TASK GOAL: Copy out exactly the lines spanning the line with "- Locale support" to the line with "Solves sudoku using", inclusive, from the data underneath, with no pictures.

TASK INPUT:

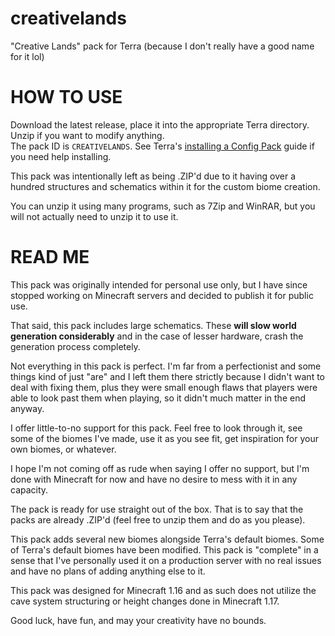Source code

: # creativelands
"Creative Lands" pack for Terra
(because I don't really have a good name for it lol)


# HOW TO USE

Download the latest release, place it into the appropriate Terra directory. Unzip if you want to modify anything.    
The pack ID is `CREATIVELANDS`. See Terra's [installing a Config Pack](https://github.com/PolyhedralDev/Terra/wiki/Config-Packs#how-do-i-install-a-pack) guide if you need help installing.

This pack was intentionally left as being .ZIP'd due to it having over a hundred structures and schematics within it for the custom biome creation.

You can unzip it using many programs, such as 7Zip and WinRAR, but you will not actually need to unzip it to use it.

# READ ME

This pack was originally intended for personal use only, but I have since stopped working on Minecraft servers and decided to publish it for public use.

That said, this pack includes large schematics. These **will slow world generation considerably** and in the case of lesser hardware, crash the generation process completely.

Not everything in this pack is perfect. I'm far from a perfectionist and some things kind of just "are" and I left them there strictly because I didn't want to deal with fixing them, plus they were small enough flaws that players were able to look past them when playing, so it didn't much matter in the end anyway.

I offer little-to-no support for this pack. Feel free to look through it, see some of the biomes I've made, use it as you see fit, get inspiration for your own biomes, or whatever.

I hope I'm not coming off as rude when saying I offer no support, but I'm done with Minecraft for now and have no desire to mess with it in any capacity.

The pack is ready for use straight out of the box. That is to say that the packs are already .ZIP'd (feel free to unzip them and do as you please).

This pack adds several new biomes alongside Terra's default biomes. Some of Terra's default biomes have been modified. This pack is "complete" in a sense that I've personally used it on a production server with no real issues and have no plans of adding anything else to it.

This pack was designed for Minecraft 1.16 and as such does not utilize the cave system structuring or height changes done in Minecraft 1.17.

Good luck, have fun, and may your creativity have no bounds.
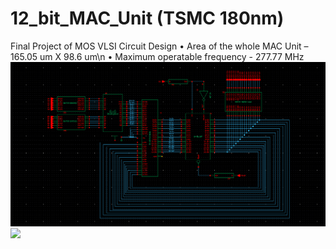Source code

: # 12_bit_MAC_Unit (TSMC 180nm)
Final Project of MOS VLSI Circuit Design
•	Area of the whole MAC Unit – 165.05 um X 98.6 um\n
•	Maximum operatable frequency - 277.77 MHz
![](https://github.com/souvicksaha95/12_bit_MAC_Unit/blob/main/MAC_sch.png)
![](https://github.com/souvicksaha95/12_bit_MAC_Unit/blob/main/MAC_Final.bmp)

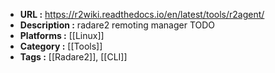 - **URL :** https://r2wiki.readthedocs.io/en/latest/tools/r2agent/
- **Description :** radare2 remoting manager TODO
- **Platforms :** [[Linux]] 
- **Category :** [[Tools]]
- **Tags :** [[Radare2]], [[CLI]]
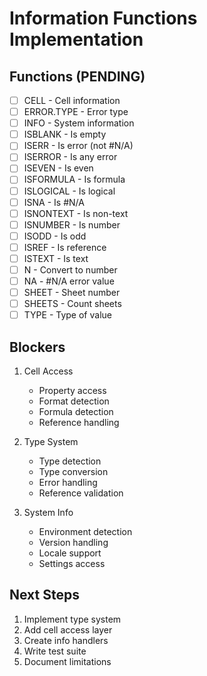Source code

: # Information Functions Implementation

## Functions (PENDING)
- [ ] CELL - Cell information
- [ ] ERROR.TYPE - Error type
- [ ] INFO - System information
- [ ] ISBLANK - Is empty
- [ ] ISERR - Is error (not #N/A)
- [ ] ISERROR - Is any error
- [ ] ISEVEN - Is even
- [ ] ISFORMULA - Is formula
- [ ] ISLOGICAL - Is logical
- [ ] ISNA - Is #N/A
- [ ] ISNONTEXT - Is non-text
- [ ] ISNUMBER - Is number
- [ ] ISODD - Is odd
- [ ] ISREF - Is reference
- [ ] ISTEXT - Is text
- [ ] N - Convert to number
- [ ] NA - #N/A error value
- [ ] SHEET - Sheet number
- [ ] SHEETS - Count sheets
- [ ] TYPE - Type of value

## Blockers
1. Cell Access
   - Property access
   - Format detection
   - Formula detection
   - Reference handling

2. Type System
   - Type detection
   - Type conversion
   - Error handling
   - Reference validation

3. System Info
   - Environment detection
   - Version handling
   - Locale support
   - Settings access

## Next Steps
1. Implement type system
2. Add cell access layer
3. Create info handlers
4. Write test suite
5. Document limitations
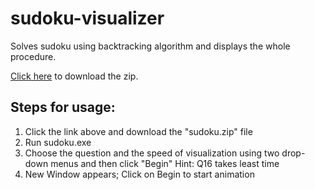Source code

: # sudoku-visualizer
Solves sudoku using backtracking algorithm and displays the whole procedure.

[Click here](https://drive.google.com/u/0/uc?id=1_JMMR3vTE0d8eTHvjG_T-OoygL0WTNol&export=download) to download the zip.

## Steps for usage:
 1) Click the link above and download the "sudoku.zip" file
 2) Run sudoku.exe
 3) Choose the question and the speed of visualization using two drop-down menus and then click "Begin"
    Hint: Q16 takes least time 
 4) New Window appears; Click on Begin to start animation
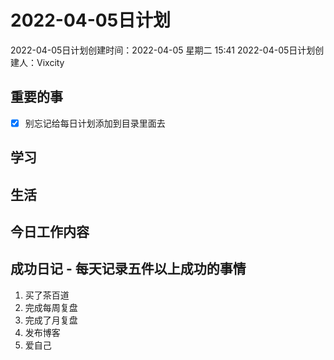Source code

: # 2022-04-05日计划

2022-04-05日计划创建时间：2022-04-05 星期二  15:41
2022-04-05日计划创建人：Vixcity

## 重要的事
- [x] 别忘记给每日计划添加到目录里面去

## 学习

## 生活

## 今日工作内容

## 成功日记 - 每天记录五件以上成功的事情
1. 买了茶百道
2. 完成每周复盘
3. 完成了月复盘
4. 发布博客
5. 爱自己
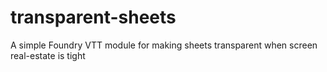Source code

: # transparent-sheets
A simple Foundry VTT module for making sheets transparent when screen real-estate is tight
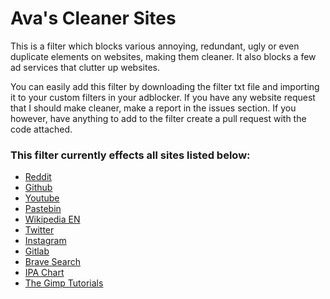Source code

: # Ava's Cleaner Sites

This is a filter which blocks various annoying, redundant, ugly or even duplicate elements on websites, making them cleaner. It also blocks a few ad services that clutter up websites.

You can easily add this filter by downloading the filter txt file and importing it to your custom filters in your adblocker.
If you have any website request that I should make cleaner, make a report in the issues section. If you however, have anything to add to the filter create a pull request with the code attached.


### This filter currently effects all sites listed below:

- [Reddit](https://www.reddit.com/)
- [Github](https://www.github.com/)
- [Youtube](https://www.youtube.com/)
- [Pastebin](https://www.pastebin.com/)
- [Wikipedia EN](https://en.wikipedia.org/)
- [Twitter](https://www.twitter.com/)
- [Instagram](https://www.instagram.com/)
- [Gitlab](https://gitlab.com/)
- [Brave Search](https://search.brave.com/)
- [IPA Chart](https://ipachart.com/)
- [The Gimp Tutorials](https://thegimptutorials.com/)

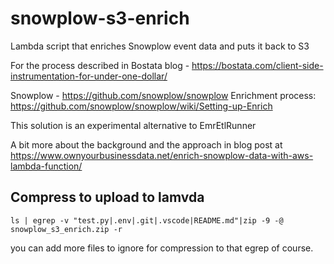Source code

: # snowplow-s3-enrich
Lambda script that enriches Snowplow event data and puts it back to S3

For the process described in Bostata blog - https://bostata.com/client-side-instrumentation-for-under-one-dollar/

Snowplow - https://github.com/snowplow/snowplow
Enrichment process: https://github.com/snowplow/snowplow/wiki/Setting-up-Enrich

This solution is an experimental alternative to EmrEtlRunner

A bit more about the background and the approach in blog post at https://www.ownyourbusinessdata.net/enrich-snowplow-data-with-aws-lambda-function/

## Compress to upload to lamvda

`ls | egrep -v "test.py|.env|.git|.vscode|README.md"|zip -9 -@ snowplow_s3_enrich.zip -r`

you can add more files to ignore for compression to that egrep of course.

ANSWER FOR THE TASK:
   - Locale support
   - Settings access

## Next Steps
1. Implement type system
2. Add cell access layer
3. Create info handlers
4. Write test suite
5. Document limitations
Source code

: # sudoku-visualizer
Solves sudoku using backtracking algorithm and displays the whole procedure.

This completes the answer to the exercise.